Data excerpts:
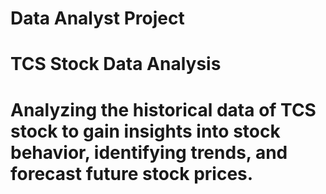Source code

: # Data Analyst Project

# TCS Stock Data Analysis

#  Analyzing the historical data of TCS stock to gain insights into stock behavior, identifying trends, and forecast future stock prices.


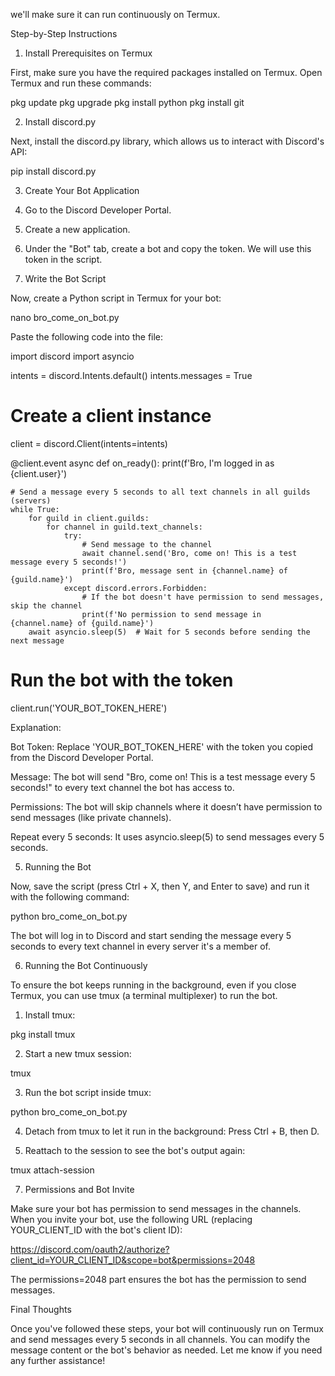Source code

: we'll make sure it can run continuously on Termux.

Step-by-Step Instructions

1. Install Prerequisites on Termux

First, make sure you have the required packages installed on Termux. Open Termux and run these commands:

pkg update
pkg upgrade
pkg install python
pkg install git

2. Install discord.py

Next, install the discord.py library, which allows us to interact with Discord's API:

pip install discord.py

3. Create Your Bot Application

1. Go to the Discord Developer Portal.


2. Create a new application.


3. Under the "Bot" tab, create a bot and copy the token. We will use this token in the script.



4. Write the Bot Script

Now, create a Python script in Termux for your bot:

nano bro_come_on_bot.py

Paste the following code into the file:

import discord
import asyncio

intents = discord.Intents.default()
intents.messages = True

# Create a client instance
client = discord.Client(intents=intents)

@client.event
async def on_ready():
    print(f'Bro, I\'m logged in as {client.user}')
    
    # Send a message every 5 seconds to all text channels in all guilds (servers)
    while True:
        for guild in client.guilds:
            for channel in guild.text_channels:
                try:
                    # Send message to the channel
                    await channel.send('Bro, come on! This is a test message every 5 seconds!')
                    print(f'Bro, message sent in {channel.name} of {guild.name}')
                except discord.errors.Forbidden:
                    # If the bot doesn't have permission to send messages, skip the channel
                    print(f'No permission to send message in {channel.name} of {guild.name}')
        await asyncio.sleep(5)  # Wait for 5 seconds before sending the next message

# Run the bot with the token
client.run('YOUR_BOT_TOKEN_HERE')

Explanation:

Bot Token: Replace 'YOUR_BOT_TOKEN_HERE' with the token you copied from the Discord Developer Portal.

Message: The bot will send "Bro, come on! This is a test message every 5 seconds!" to every text channel the bot has access to.

Permissions: The bot will skip channels where it doesn’t have permission to send messages (like private channels).

Repeat every 5 seconds: It uses asyncio.sleep(5) to send messages every 5 seconds.


5. Running the Bot

Now, save the script (press Ctrl + X, then Y, and Enter to save) and run it with the following command:

python bro_come_on_bot.py

The bot will log in to Discord and start sending the message every 5 seconds to every text channel in every server it's a member of.

6. Running the Bot Continuously

To ensure the bot keeps running in the background, even if you close Termux, you can use tmux (a terminal multiplexer) to run the bot.

1. Install tmux:

pkg install tmux


2. Start a new tmux session:

tmux


3. Run the bot script inside tmux:

python bro_come_on_bot.py


4. Detach from tmux to let it run in the background: Press Ctrl + B, then D.


5. Reattach to the session to see the bot's output again:

tmux attach-session



7. Permissions and Bot Invite

Make sure your bot has permission to send messages in the channels. When you invite your bot, use the following URL (replacing YOUR_CLIENT_ID with the bot's client ID):

https://discord.com/oauth2/authorize?client_id=YOUR_CLIENT_ID&scope=bot&permissions=2048

The permissions=2048 part ensures the bot has the permission to send messages.

Final Thoughts

Once you've followed these steps, your bot will continuously run on Termux and send messages every 5 seconds in all channels. You can modify the message content or the bot's behavior as needed. Let me know if you need any further assistance!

- Exercise objective
Retype all entries exactly as they appear, dropping the images.

- Output below
Source code

: # Data Analyst Project

# TCS Stock Data Analysis

#  Analyzing the historical data of TCS stock to gain insights into stock behavior, identifying trends, and forecast future stock prices.


Source code

: we'll make sure it can run continuously on Termux.

Step-by-Step Instructions

1. Install Prerequisites on Termux

First, make sure you have the required packages installed on Termux. Open Termux and run these commands:

pkg update
pkg upgrade
pkg install python
pkg install git

2. Install discord.py

Next, install the discord.py library, which allows us to interact with Discord's API:

pip install discord.py

3. Create Your Bot Application

1. Go to the Discord Developer Portal.


2. Create a new application.


3. Under the "Bot" tab, create a bot and copy the token. We will use this token in the script.



4. Write the Bot Script

Now, create a Python script in Termux for your bot:

nano bro_come_on_bot.py

Paste the following code into the file:

import discord
import asyncio

intents = discord.Intents.default()
intents.messages = True

# Create a client instance
client = discord.Client(intents=intents)

@client.event
async def on_ready():
    print(f'Bro, I\'m logged in as {client.user}')
    
    # Send a message every 5 seconds to all text channels in all guilds (servers)
    while True:
        for guild in client.guilds:
            for channel in guild.text_channels:
                try:
                    # Send message to the channel
                    await channel.send('Bro, come on! This is a test message every 5 seconds!')
                    print(f'Bro, message sent in {channel.name} of {guild.name}')
                except discord.errors.Forbidden:
                    # If the bot doesn't have permission to send messages, skip the channel
                    print(f'No permission to send message in {channel.name} of {guild.name}')
        await asyncio.sleep(5)  # Wait for 5 seconds before sending the next message

# Run the bot with the token
client.run('YOUR_BOT_TOKEN_HERE')

Explanation:

Bot Token: Replace 'YOUR_BOT_TOKEN_HERE' with the token you copied from the Discord Developer Portal.

Message: The bot will send "Bro, come on! This is a test message every 5 seconds!" to every text channel the bot has access to.

Permissions: The bot will skip channels where it doesn’t have permission to send messages (like private channels).

Repeat every 5 seconds: It uses asyncio.sleep(5) to send messages every 5 seconds.


5. Running the Bot

Now, save the script (press Ctrl + X, then Y, and Enter to save) and run it with the following command:

python bro_come_on_bot.py

The bot will log in to Discord and start sending the message every 5 seconds to every text channel in every server it's a member of.

6. Running the Bot Continuously

To ensure the bot keeps running in the background, even if you close Termux, you can use tmux (a terminal multiplexer) to run the bot.

1. Install tmux:

pkg install tmux


2. Start a new tmux session:

tmux


3. Run the bot script inside tmux:

python bro_come_on_bot.py


4. Detach from tmux to let it run in the background: Press Ctrl + B, then D.


5. Reattach to the session to see the bot's output again:

tmux attach-session



7. Permissions and Bot Invite

Make sure your bot has permission to send messages in the channels. When you invite your bot, use the following URL (replacing YOUR_CLIENT_ID with the bot's client ID):

https://discord.com/oauth2/authorize?client_id=YOUR_CLIENT_ID&scope=bot&permissions=2048

The permissions=2048 part ensures the bot has the permission to send messages.

Final Thoughts

Once you've followed these steps, your bot will continuously run on Termux and send messages every 5 seconds in all channels. You can modify the message content or the bot's behavior as needed. Let me know if you need any further assistance!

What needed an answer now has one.